Work instruction:
In the data below, how many lines contain the string "version"? Give only the figure.

The input:

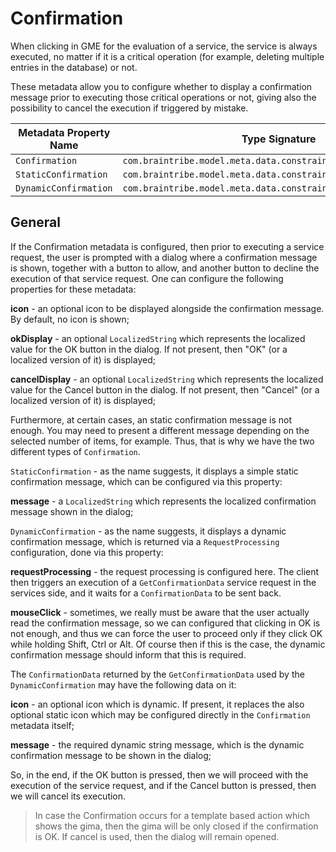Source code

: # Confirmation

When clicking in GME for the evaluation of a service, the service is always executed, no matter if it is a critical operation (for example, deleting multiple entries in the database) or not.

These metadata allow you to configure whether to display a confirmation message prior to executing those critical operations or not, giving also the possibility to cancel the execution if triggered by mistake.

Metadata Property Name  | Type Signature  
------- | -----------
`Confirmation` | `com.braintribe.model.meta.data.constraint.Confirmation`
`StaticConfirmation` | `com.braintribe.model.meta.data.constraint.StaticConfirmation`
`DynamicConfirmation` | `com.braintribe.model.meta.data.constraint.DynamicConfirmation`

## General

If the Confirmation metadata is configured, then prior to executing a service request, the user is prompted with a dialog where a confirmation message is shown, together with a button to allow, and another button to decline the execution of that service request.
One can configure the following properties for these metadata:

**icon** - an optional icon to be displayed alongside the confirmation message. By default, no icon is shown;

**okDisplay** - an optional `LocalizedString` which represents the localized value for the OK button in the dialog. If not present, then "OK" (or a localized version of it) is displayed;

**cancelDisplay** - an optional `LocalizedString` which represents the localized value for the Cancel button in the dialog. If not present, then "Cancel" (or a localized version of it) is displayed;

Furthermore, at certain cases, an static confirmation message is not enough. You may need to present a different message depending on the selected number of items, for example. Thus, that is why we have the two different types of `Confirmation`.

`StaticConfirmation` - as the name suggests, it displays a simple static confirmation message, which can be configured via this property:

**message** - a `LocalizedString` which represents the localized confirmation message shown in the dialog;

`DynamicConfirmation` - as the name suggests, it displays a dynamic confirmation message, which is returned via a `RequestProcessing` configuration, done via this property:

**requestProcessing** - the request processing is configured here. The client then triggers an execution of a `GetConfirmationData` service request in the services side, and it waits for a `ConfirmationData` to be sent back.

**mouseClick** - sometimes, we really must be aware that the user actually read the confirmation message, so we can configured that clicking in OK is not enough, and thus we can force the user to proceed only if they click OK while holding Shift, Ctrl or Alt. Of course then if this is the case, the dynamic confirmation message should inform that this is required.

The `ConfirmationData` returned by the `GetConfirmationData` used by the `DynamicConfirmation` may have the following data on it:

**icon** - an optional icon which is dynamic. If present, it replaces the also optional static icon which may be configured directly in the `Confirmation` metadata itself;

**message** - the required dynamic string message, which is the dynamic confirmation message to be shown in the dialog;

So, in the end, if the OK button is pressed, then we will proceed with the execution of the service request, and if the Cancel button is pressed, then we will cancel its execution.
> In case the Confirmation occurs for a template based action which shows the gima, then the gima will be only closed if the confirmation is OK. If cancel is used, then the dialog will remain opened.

Expected answer:
2